The landscape of Mill Creek tells many stories. Abandoned buildings and vacant land relate social, economic, and political stories: of the migration of industry and loss of jobs, of racial prejudice, poverty, and the failure of public policies. Vacant land in the valley bottom recalls the creek that once flowed there and the cave-ins that destroyed houses built along the sewer that encases the former stream. Community gardens and blocks of well-kept homes speak to the energy, pride, and skills of residents.

Like verbal literacy, landscape literacy is an essential skill. An inability to read landscape may blind public officials to a community's resources. It may prevent officials and community residents alike from understanding the risks and opportunities posed by the buried floodplain of Mill Creek and its watershed.

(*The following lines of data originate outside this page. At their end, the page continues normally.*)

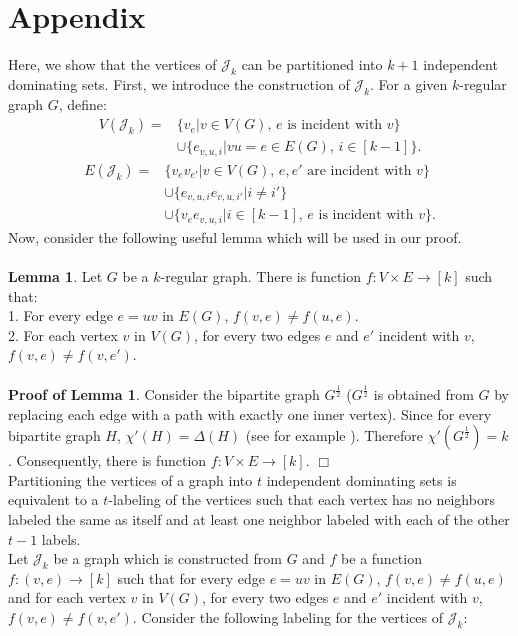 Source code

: \documentclass[
final
]{dmtcs-episciences}
\begin{document}
\section{Appendix}
Here, we show that the vertices of $\mathcal{J}_k$ can be partitioned into $k+1$ independent dominating sets.
First, we introduce the construction of $\mathcal{J}_k$. For a given $k$-regular graph $G$, define:
\begin{align*}
V(\mathcal{J}_k)= &  \{v_{e}| v\in V(G), \, e \text{ is incident with }v\}\\
                  &  \cup \{e_{v,u,i}| vu=e\in E(G),\,  i\in [k-1]\}.
\end{align*}
\begin{align*}
 E(\mathcal{J}_k)=  &\{v_e v_{e'}| v\in V(G),\, e,e' \text{ are incident with }v\}\\
                    &\cup \{e_{v,u,i}e_{v,u,i'}| i\neq i'\}\\
                    &\cup \{v_{e} e_{v,u,i}|i\in [k-1],\,  e \text{ is incident with }v \}.
\end{align*}
Now, consider the following useful lemma which will be used in our proof.
\\ \\
{\bf Lemma 1}. Let $G$ be a $k$-regular graph. There is function $f:V\times E\rightarrow [k]$ such that:\\
1. For every edge $e=uv$ in $E(G)$, $f(v,e)\neq f(u,e)$.\\
2. For each vertex $v$ in $V(G)$, for every two edges $e$ and $e'$ incident with $v$, $f(v,e)\neq f(v,e')$.
\\ \\
{\bf Proof of Lemma 1}. Consider the bipartite graph $G^{\frac{1}{2}}$ ($G^{\frac{1}{2}}$ is obtained from $G$ by replacing each edge with a path with
exactly one inner vertex).   Since for every bipartite  graph $H$, $\chi'(H)=\Delta(H)$ (see for example \cite{MR1367739}). Therefore $\chi'(G^{\frac{1}{2}})=k$. Consequently, there is function $f:V\times E\rightarrow [k]$. $\Box$
\\

Partitioning the vertices of a graph into $t$ independent dominating sets is equivalent to a $t$-labeling of the vertices such that each vertex has no neighbors labeled the same as itself and at least one neighbor labeled with each of the other $t-1$ labels.\\
Let $\mathcal{J}_k$ be a graph which is constructed from $G$ and $f$ be a function $f:(v,e)\rightarrow [k]$ such that for every edge $e=uv$ in $E(G)$, $f(v,e)\neq f(u,e)$ and for each vertex $v$ in $V(G)$, for every two edges $e$ and $e'$ incident with $v$, $f(v,e)\neq f(v,e')$.
Consider the following  labeling for the vertices of  $\mathcal{J}_k$:
\end{document}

To be literate in landscape is to recognize both the problems in a place and its resources, to understand how they came about, by what means they are sustained, and how they are related.

From 1995 to 2002, WPLP and Sulzberger Middle School collaborated on the Mill Creek Project. Hundreds of children alearned to read the neighborhood's landscape; they traced its past, deciphered its stories and told their stories about its future, some of which were built.

In 1999, the Mill Creek Coalition studied the buried floodplain of Mill Creek and its impact on the community and offered a series of workshops on the history of Mill Creek's landscape.